About this task
Please give a word-for-word repeat of the line containing "[8-multiple_returns.py](./8-multiple_returns.py) | Python" and all lines that come after it in the entries below, ending at the last line.

(Collected data)
:::
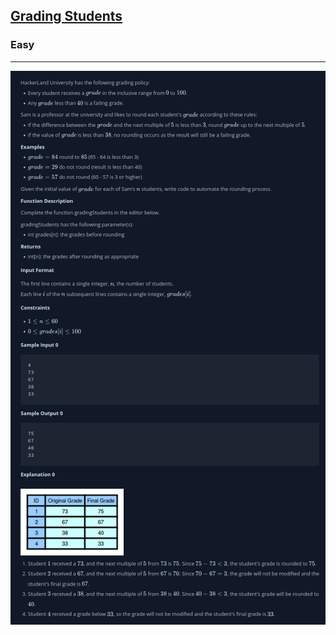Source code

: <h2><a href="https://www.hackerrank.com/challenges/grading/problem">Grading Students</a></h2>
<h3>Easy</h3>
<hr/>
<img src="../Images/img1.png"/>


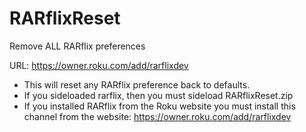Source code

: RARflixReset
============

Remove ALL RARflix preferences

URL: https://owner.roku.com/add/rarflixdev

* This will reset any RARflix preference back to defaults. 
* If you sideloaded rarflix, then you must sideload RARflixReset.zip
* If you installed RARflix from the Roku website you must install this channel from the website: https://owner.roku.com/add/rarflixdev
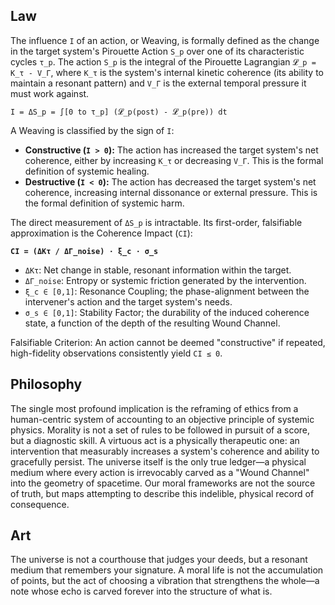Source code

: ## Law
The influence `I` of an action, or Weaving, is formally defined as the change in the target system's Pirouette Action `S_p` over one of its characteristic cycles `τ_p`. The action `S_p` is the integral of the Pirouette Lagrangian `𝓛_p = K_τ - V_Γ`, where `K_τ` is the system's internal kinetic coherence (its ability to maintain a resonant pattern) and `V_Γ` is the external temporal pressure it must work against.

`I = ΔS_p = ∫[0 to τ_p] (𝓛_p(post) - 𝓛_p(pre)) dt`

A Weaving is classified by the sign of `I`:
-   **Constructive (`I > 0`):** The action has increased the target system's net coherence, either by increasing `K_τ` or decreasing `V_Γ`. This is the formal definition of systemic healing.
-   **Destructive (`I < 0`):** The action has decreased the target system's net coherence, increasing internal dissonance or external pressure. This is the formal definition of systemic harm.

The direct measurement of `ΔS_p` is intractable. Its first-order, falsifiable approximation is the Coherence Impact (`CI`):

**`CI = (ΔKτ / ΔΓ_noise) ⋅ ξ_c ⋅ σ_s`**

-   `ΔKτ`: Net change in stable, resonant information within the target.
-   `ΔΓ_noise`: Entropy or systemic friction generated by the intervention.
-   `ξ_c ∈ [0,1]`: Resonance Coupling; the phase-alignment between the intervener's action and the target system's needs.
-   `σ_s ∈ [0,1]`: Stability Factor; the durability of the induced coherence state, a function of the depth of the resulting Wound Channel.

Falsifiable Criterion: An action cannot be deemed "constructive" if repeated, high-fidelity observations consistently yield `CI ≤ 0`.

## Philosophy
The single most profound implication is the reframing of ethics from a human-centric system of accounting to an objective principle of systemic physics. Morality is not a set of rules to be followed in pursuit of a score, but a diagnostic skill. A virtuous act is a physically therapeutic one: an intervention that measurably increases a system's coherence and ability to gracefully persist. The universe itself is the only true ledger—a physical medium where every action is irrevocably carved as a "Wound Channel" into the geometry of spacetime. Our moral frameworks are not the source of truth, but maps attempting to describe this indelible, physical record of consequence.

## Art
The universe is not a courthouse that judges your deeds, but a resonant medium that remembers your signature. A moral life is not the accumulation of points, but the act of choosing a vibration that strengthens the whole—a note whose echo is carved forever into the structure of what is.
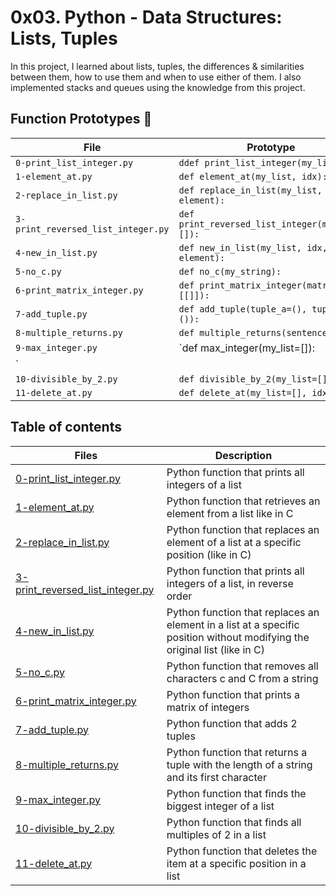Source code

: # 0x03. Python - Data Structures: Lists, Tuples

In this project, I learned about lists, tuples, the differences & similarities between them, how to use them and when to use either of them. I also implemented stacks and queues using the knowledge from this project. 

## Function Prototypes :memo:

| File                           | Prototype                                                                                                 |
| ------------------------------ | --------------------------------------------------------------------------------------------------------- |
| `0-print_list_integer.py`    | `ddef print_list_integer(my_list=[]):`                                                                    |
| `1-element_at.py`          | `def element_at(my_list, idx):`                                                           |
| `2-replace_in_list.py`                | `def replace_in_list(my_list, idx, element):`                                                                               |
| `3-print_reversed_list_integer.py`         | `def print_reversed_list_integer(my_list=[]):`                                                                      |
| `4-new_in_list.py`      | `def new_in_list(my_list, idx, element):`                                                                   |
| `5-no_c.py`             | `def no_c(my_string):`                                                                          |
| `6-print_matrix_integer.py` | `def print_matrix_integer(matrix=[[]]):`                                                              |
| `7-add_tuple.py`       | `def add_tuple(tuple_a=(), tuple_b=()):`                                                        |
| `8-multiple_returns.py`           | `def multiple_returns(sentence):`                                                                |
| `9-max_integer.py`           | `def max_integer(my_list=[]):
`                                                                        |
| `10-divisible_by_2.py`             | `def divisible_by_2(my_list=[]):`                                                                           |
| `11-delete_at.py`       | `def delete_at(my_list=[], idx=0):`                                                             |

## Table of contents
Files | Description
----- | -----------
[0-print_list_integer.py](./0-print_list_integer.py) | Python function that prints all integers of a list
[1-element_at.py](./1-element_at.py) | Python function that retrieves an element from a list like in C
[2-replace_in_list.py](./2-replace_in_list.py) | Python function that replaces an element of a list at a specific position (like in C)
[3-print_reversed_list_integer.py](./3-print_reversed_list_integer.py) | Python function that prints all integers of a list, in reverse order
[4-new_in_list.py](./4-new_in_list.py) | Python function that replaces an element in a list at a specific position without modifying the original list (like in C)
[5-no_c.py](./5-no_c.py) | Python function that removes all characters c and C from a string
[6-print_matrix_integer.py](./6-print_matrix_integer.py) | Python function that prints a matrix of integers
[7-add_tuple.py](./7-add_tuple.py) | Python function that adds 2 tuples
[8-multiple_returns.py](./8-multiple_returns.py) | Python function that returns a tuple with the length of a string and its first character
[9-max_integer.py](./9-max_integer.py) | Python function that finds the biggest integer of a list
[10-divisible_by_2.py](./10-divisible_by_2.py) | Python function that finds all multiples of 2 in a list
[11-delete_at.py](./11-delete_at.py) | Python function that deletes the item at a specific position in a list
:::
Output
[8-multiple_returns.py](./8-multiple_returns.py) | Python function that returns a tuple with the length of a string and its first character
[9-max_integer.py](./9-max_integer.py) | Python function that finds the biggest integer of a list
[10-divisible_by_2.py](./10-divisible_by_2.py) | Python function that finds all multiples of 2 in a list
[11-delete_at.py](./11-delete_at.py) | Python function that deletes the item at a specific position in a list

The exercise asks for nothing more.